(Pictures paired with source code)
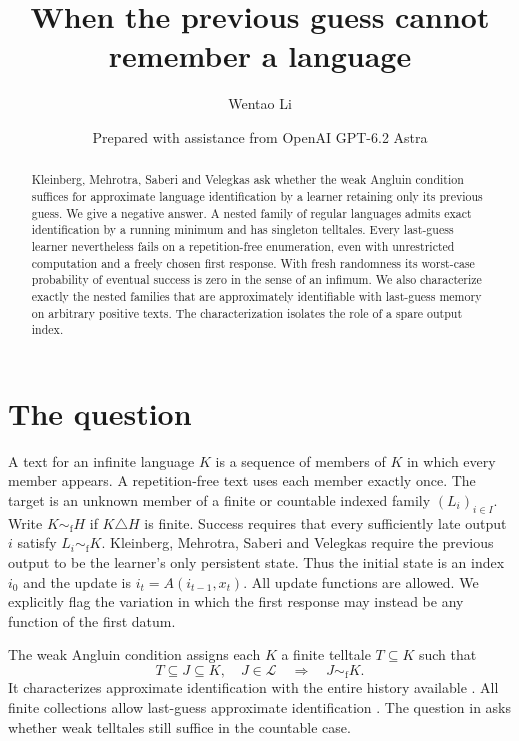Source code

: \documentclass[11pt]{article}
\title{When the previous guess cannot remember a language}
\author{Wentao Li}
\date{\small Prepared with assistance from OpenAI GPT-6.2 Astra}
\newcommand{\simf}{\mathrel{\sim_{\mathrm f}}}
\begin{document}
\maketitle
\begin{abstract}
Kleinberg, Mehrotra, Saberi and Velegkas ask whether the weak Angluin condition suffices for approximate language identification by a learner retaining only its previous guess. We give a negative answer. A nested family of regular languages admits exact identification by a running minimum and has singleton telltales. Every last-guess learner nevertheless fails on a repetition-free enumeration, even with unrestricted computation and a freely chosen first response. With fresh randomness its worst-case probability of eventual success is zero in the sense of an infimum. We also characterize exactly the nested families that are approximately identifiable with last-guess memory on arbitrary positive texts. The characterization isolates the role of a spare output index.
\end{abstract}

\section{The question}
A text for an infinite language $K$ is a sequence of members of $K$ in which every member appears. A repetition-free text uses each member exactly once. The target is an unknown member of a finite or countable indexed family $(L_i)_{i\in I}$. Write $K\simf H$ if $K\triangle H$ is finite. Success requires that every sufficiently late output $i$ satisfy $L_i\simf K$. Kleinberg, Mehrotra, Saberi and Velegkas \cite[Definitions 13--15]{bounded} require the previous output to be the learner's only persistent state. Thus the initial state is an index $i_0$ and the update is $i_t=A(i_{t-1},x_t)$. All update functions are allowed. We explicitly flag the variation in which the first response may instead be any function of the first datum.

The weak Angluin condition assigns each $K$ a finite telltale $T\subseteq K$ such that
\[
    T\subseteq J\subseteq K,\quad J\in\mathcal L
    \quad\Longrightarrow\quad J\simf K .
\]
It characterizes approximate identification with the entire history available \cite{facets,stability,bounded}. All finite collections allow last-guess approximate identification \cite[Theorem 5.2]{bounded}. The question in \cite[Section 1.3]{bounded} asks whether weak telltales still suffice in the countable case.
\end{document}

_Work to be completed_
Output, exactly and with no other text, the line that contains "T\subseteq J\subseteq K,\quad" and all lines from there to the end of the records.

_The answer_
    T\subseteq J\subseteq K,\quad J\in\mathcal L
    \quad\Longrightarrow\quad J\simf K .
\]
It characterizes approximate identification with the entire history available \cite{facets,stability,bounded}. All finite collections allow last-guess approximate identification \cite[Theorem 5.2]{bounded}. The question in \cite[Section 1.3]{bounded} asks whether weak telltales still suffice in the countable case.
\end{document}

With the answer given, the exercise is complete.